There are also other second order effects, If you’ve ever been in a country where many people are trying to emmigrate because many people are leaving, its hard to retain stability in your hospitals and health systems. People are distracted and staff turnover is high and morale can be low. This can really hurt productivity of those who remain.
I’m also more concerned about Doctors than nurses—but that’s a whole nother story.
I probably wasted too much time hacking away at this poor article, but it annoyed me a little ;). I’m not anti immigration at all, but I am for medical staff in this kind of scenario and there are many, many factors to consider in the discussion.
Thanks for raising this point, Nick, and for the many good arguments you’re making!
Out of all the forms of labor emigration, I find physician and nurse migration to be the most concerning. I’d stress that the idea proposed in our report doesn’t focus on skilled workers (only as a potential later extension, needing careful consideration), so it largely avoids this concern. We focus on low- and mid-skilled workers, as those are poorer to begin with, much more numerous, and there’s an oversupply of them in many LMICs (as opposed to shortages).
I did spend a little bit of time looking into the literature on brain drain and didn’t arrive at a clear conclusion. There are many factors pointing in different directions, and whether the overall effect is net positive or net negative may vary between countries and professions.
Aside from the considerations that you and David mentioned, there are also remittances, the effects of return migration (the rates of which vary a lot) and associated “brain gain”, or the fact emigrating physicians are more likely to come from well-staffed urban areas. E.g. this (very old) article by Clemens and McKenzie says that, in Kenya, some 66% of physicians live in Nairobi where only 8% of the national population lives. They argue that low incentives to work in rural areas are a much bigger problem than the total supply of physicians (and how that supply is affected by emigration).
Concerning the CGD, I’m actually quite excited about their efforts to push for so-called global skills partnerships in the skilled space. Within these programs, countries like the UK would pay countries like Nigeria to train nurses and have agreed quotas on how many nurses can stay vs migrate. This seems like a more sophisticated solution to the issue than saying “nurse emigration is good.” Here is their proposal specifically for Nigeria.
In any case, this is not a topic that we at CE decided to focus on at this point.

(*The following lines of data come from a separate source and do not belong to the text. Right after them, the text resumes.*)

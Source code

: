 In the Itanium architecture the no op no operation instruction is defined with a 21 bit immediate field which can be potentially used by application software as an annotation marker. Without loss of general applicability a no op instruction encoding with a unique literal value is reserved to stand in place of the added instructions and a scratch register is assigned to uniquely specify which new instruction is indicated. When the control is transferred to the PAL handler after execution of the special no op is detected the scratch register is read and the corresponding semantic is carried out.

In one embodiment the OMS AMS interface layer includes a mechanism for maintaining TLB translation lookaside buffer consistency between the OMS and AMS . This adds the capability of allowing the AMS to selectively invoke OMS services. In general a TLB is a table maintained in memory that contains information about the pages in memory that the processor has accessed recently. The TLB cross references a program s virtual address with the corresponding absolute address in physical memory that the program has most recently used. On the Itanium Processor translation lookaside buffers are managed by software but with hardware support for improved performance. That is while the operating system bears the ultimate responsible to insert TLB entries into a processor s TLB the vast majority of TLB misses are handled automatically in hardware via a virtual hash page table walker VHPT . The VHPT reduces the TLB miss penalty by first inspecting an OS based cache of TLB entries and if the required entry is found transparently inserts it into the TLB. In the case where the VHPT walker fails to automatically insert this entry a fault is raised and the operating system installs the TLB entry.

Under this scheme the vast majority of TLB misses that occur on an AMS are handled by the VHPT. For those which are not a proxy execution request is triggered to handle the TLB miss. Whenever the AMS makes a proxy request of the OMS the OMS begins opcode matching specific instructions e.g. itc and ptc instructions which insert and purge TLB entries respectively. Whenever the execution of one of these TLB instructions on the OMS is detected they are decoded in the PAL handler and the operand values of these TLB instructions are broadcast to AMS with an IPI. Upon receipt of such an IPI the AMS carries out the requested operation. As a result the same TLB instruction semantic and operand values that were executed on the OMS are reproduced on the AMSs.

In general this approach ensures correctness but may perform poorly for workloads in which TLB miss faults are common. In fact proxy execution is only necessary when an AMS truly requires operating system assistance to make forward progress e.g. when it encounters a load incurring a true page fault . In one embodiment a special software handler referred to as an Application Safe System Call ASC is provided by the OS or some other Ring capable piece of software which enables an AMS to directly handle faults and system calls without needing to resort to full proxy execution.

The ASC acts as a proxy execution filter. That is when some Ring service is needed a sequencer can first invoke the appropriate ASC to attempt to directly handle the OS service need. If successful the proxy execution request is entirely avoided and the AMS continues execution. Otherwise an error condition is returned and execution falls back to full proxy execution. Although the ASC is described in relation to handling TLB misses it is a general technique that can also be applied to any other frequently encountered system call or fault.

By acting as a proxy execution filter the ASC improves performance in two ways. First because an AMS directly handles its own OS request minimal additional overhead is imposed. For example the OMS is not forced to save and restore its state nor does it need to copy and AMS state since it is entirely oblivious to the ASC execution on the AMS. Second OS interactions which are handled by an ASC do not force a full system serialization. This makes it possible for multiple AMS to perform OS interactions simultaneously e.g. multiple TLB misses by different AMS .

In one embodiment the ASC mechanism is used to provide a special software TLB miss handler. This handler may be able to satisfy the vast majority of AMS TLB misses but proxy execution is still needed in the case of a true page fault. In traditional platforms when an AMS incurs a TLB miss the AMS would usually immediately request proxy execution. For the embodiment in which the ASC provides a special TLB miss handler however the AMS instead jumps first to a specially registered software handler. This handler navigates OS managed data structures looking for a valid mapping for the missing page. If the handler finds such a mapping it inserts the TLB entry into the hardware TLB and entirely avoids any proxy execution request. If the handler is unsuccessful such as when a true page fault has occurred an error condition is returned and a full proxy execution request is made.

If we do look into skilled migration in the future, we will do a much more thorough dive (and will be keen to get your input!).
Thanks those are all great points nice one and I agree with almost all of that. Again love the focus on low skill workers
On supply and medical staff
”They argue that low incentives to work in rural areas are a much bigger problem than the total supply of physicians (and how that supply is affected by emigration).”
The funny thing is that a big part of that exact issue there may well be supply! If there were more than enough doctors to fill roles in cities, and they struggled to emigrate (doctors find this far easier than other professionals) then doctors would be pushed into working in rural places as that’s where the jobs
My example to back this up is that in Uganda there’s a massive oversupply of nurses, and it means in search of jobs many open drug shops in the village and many are willing to work in rural areas. We have no problem at all recruiting at OneDay Health. Supply is a huge factor.